Gür, özellikle son iki yıla baktıklarında bu alanda güçlü bir büyüme performansı sergilediklerini kaydetti.
Toplam aktifleri içinde özellikle ihracat taahhütlü kredilerin oranını artırmayı öncelikleri arasına aldıklarını vurgulayan Gür;
“Bu doğrultuda ihracatçılara verdiğimiz finansal desteği yılın ilk 9 ayında yüzde 40 artırarak 762 milyon dolara ulaştırdık.
Bu rakamı yıl onunda 1 milyar dolara, 2020’nin ilk 6 ayında ise 1,5 milyar dolar seviyesine ulaştırmayı hedefliyoruz.
Dış Ticaret Seminerleri ile mevzuat, teknik destek vb. konularda bilgi vermek amacıyla 150’nin üzerinde ihracatçı müşterimizle bir araya geldik.
2020’de Türkiye genelindeki 8 ilde daha bu çalışmayı gerçekleştirmeyi planlıyoruz.” değerlendirmesinde bulundu.
Dijitalleşme alanındaki çalışmaların meyvelerini gelecek yıl toplamaya başlayacaklarını ve müşterilerin kusursuz hizmet alması için bu alana odaklanmaya devam edeceklerini belirtti
Gür, böylece müşterilere daha iyi bir bankacılık deneyimi sunarken, manuel yapılan işleri neredeyse sıfıra indiren süreçlerle verimliliği artıracaklarını dile getirdi.

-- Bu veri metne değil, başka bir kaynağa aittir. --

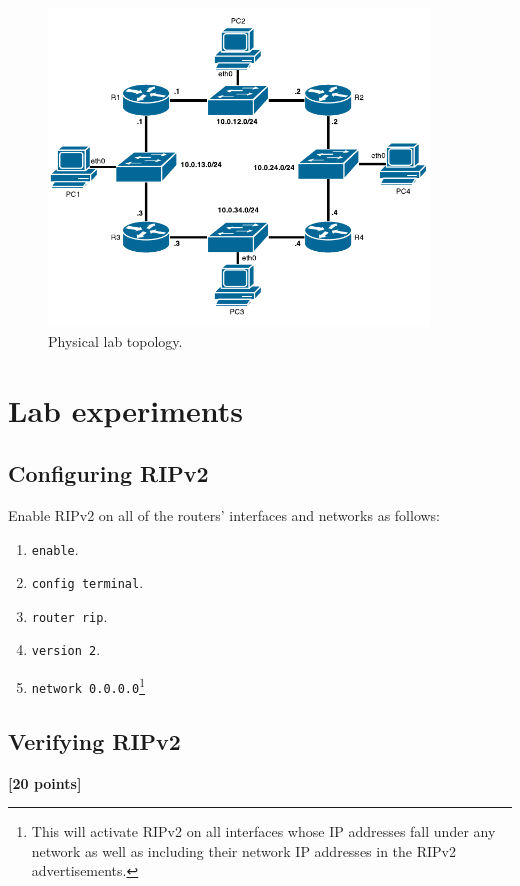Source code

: \documentclass[pdftex,12pt,a4paper]{article}
\begin{document}
        \begin{figure}[tbh]
            \centering
            \includegraphics[width=0.9\textwidth]{figures/rip}
            \caption{Physical lab topology.}
            \label{fig:labtop}
        \end{figure}

    \section{Lab experiments}
        \subsection{Configuring RIPv2}
            Enable RIPv2 on all of the routers' interfaces and networks as follows:
            \begin{enumerate}
                \item \texttt{enable}.
                \item \texttt{config terminal}.
                \item \texttt{router rip}.
                \item \texttt{version 2}.
                \item \texttt{network 0.0.0.0}\footnote{This will activate
                    RIPv2 on all interfaces whose IP addresses fall under any
                    network as well as including their network IP addresses in the
                    RIPv2 advertisements.}
            \end{enumerate}

        \subsection{Verifying RIPv2}
            \begin{flushright}
                \textbf{[20 points]}
            \end{flushright}
\end{document}

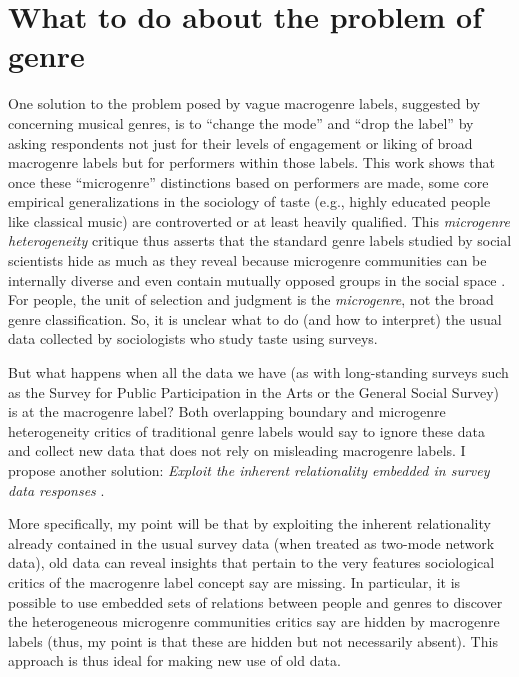 \documentclass[a4paper,12pt]{extarticle}
\begin{document}
\section{What to do about the problem of genre}
One solution to the problem posed by vague macrogenre labels, suggested by \citet{vlegels2015music, vlegels2017music} concerning musical genres, is to ``change the mode'' and ``drop the label'' by asking respondents not just for their levels of engagement or liking of broad macrogenre labels but for performers within those labels. This work shows that once these ``microgenre'' distinctions based on performers are made, some core empirical generalizations in the sociology of taste (e.g., highly educated people like classical music) are controverted or at least heavily qualified. This \textit{microgenre heterogeneity} critique thus asserts that the standard genre labels studied by social scientists hide as much as they reveal because microgenre communities can be internally diverse and even contain mutually opposed groups in the social space \citep{flemmen_etal18}. For people, the unit of selection and judgment is the {\em microgenre}, not the broad genre classification. So, it is unclear what to do (and how to interpret) the usual data collected by sociologists who study taste using surveys. 

But what happens when all the data we have (as with long-standing surveys such as the Survey for Public Participation in the Arts or the General Social Survey) is at the macrogenre label? Both overlapping boundary and microgenre heterogeneity critics of traditional genre labels would say to ignore these data and collect new data that does not rely on misleading macrogenre labels. I propose another solution: {\em Exploit the inherent relationality embedded in survey data responses} \citep{goldberg2011mapping, boutyline2017belief, lizardo18}. 

More specifically, my point will be that by exploiting the inherent relationality already contained in the usual survey data (when treated as two-mode network data), old data can reveal insights that pertain to the very features sociological critics of the macrogenre label concept say are missing. In particular, it is possible to use embedded sets of relations between people and genres to discover the heterogeneous microgenre communities critics say are hidden by macrogenre labels (thus, my point is that these are hidden but not necessarily absent). This approach is thus ideal for making new use of old data. 	
\end{document}
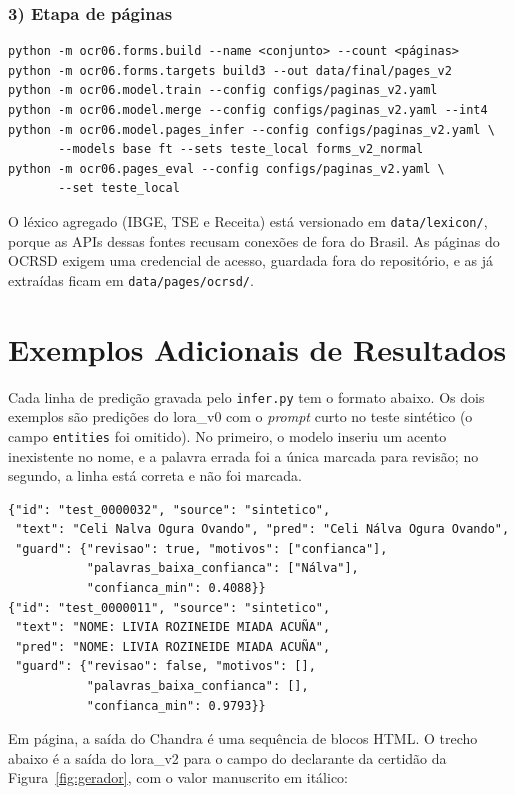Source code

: \documentclass[12pt,a4paper]{article}
\begin{document}
\subsubsection*{3) Etapa de páginas}
{\footnotesize
\begin{verbatim}
python -m ocr06.forms.build --name <conjunto> --count <páginas>
python -m ocr06.forms.targets build3 --out data/final/pages_v2
python -m ocr06.model.train --config configs/paginas_v2.yaml
python -m ocr06.model.merge --config configs/paginas_v2.yaml --int4
python -m ocr06.model.pages_infer --config configs/paginas_v2.yaml \
       --models base ft --sets teste_local forms_v2_normal
python -m ocr06.pages_eval --config configs/paginas_v2.yaml \
       --set teste_local
\end{verbatim}
}

O léxico agregado (IBGE, TSE e Receita) está versionado em \texttt{data/lexicon/}, porque as APIs dessas fontes recusam conexões de fora do Brasil. As páginas do OCRSD exigem uma credencial de acesso, guardada fora do repositório, e as já extraídas ficam em \texttt{data/pages/ocrsd/}.

\section{Exemplos Adicionais de Resultados}
\label{app:exemplos}

Cada linha de predição gravada pelo \texttt{infer.py} tem o formato abaixo. Os dois exemplos são predições do lora\_v0 com o \emph{prompt} curto no teste sintético (o campo \texttt{entities} foi omitido). No primeiro, o modelo inseriu um acento inexistente no nome, e a palavra errada foi a única marcada para revisão; no segundo, a linha está correta e não foi marcada.

{\footnotesize
\begin{verbatim}
{"id": "test_0000032", "source": "sintetico",
 "text": "Celi Nalva Ogura Ovando", "pred": "Celi Nálva Ogura Ovando",
 "guard": {"revisao": true, "motivos": ["confianca"],
           "palavras_baixa_confianca": ["Nálva"],
           "confianca_min": 0.4088}}
{"id": "test_0000011", "source": "sintetico",
 "text": "NOME: LIVIA ROZINEIDE MIADA ACUÑA",
 "pred": "NOME: LIVIA ROZINEIDE MIADA ACUÑA",
 "guard": {"revisao": false, "motivos": [],
           "palavras_baixa_confianca": [],
           "confianca_min": 0.9793}}
\end{verbatim}
}

Em página, a saída do Chandra é uma sequência de blocos HTML. O trecho abaixo é a saída do lora\_v2 para o campo do declarante da certidão da Figura~\ref{fig:gerador}, com o valor manuscrito em itálico:
\end{document}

Gür, bankanın geliştirdiği diğer ürünler hakkında şu bilgileri verdi:
“Yine 2019’da geliştirdiğimiz dijital VOV, 60 saniyede Katar’dan Türkiye’ye para transferi, sektörde ilk uygulamaya alan bankalardan olduğumuz e-teminat mektubu, kısa bir sürede ihtiyaçlara göre şekillendirdik.
SMS ile gümrük vergisi ödeme, Tedarikçi Finansman Sistemi gibi müşterilerimizin hayatını kolaylaştıran ürünlerimize yenilerini eklemeye devam edeceğiz.
Bankamızı 2020’de bu hedeflere ulaştıracak olan insan kaynağımıza da odaklanarak bu alandaki yatırım ve gelişimimizi sürdüreceğiz.
Ortak kurum kültürü ve değerlerimizle birlikte tanımladığımız ‘danışman ve uzman bankacı ekolü’ doğrultusunda kendi liderleri ile büyüyen bir banka olmak hedefindeyiz.
Tüm çalışanlarımızı kariyer ve gelişim yolculuklarında destekleyecek programları hayata geçireceğiz.
2020’de Private Banking, profesyonel meslek gruplarına yönelik sunduğumuz Elit Ayrıcalıklar ve Yöneten Kadına Güç Katan Paketimizi zenginleştirerek yaygınlaştırmaya devam edeceğiz.
Bunlara ilave olarak orta ölçekli firmaların ihtiyaçlarına cevap veren özellikle dış ticaret ve nakit yönetimi ürünlerinde avantajlar sunan yeni paketlerimizi müşterilerimize sunmayı planlıyoruz.”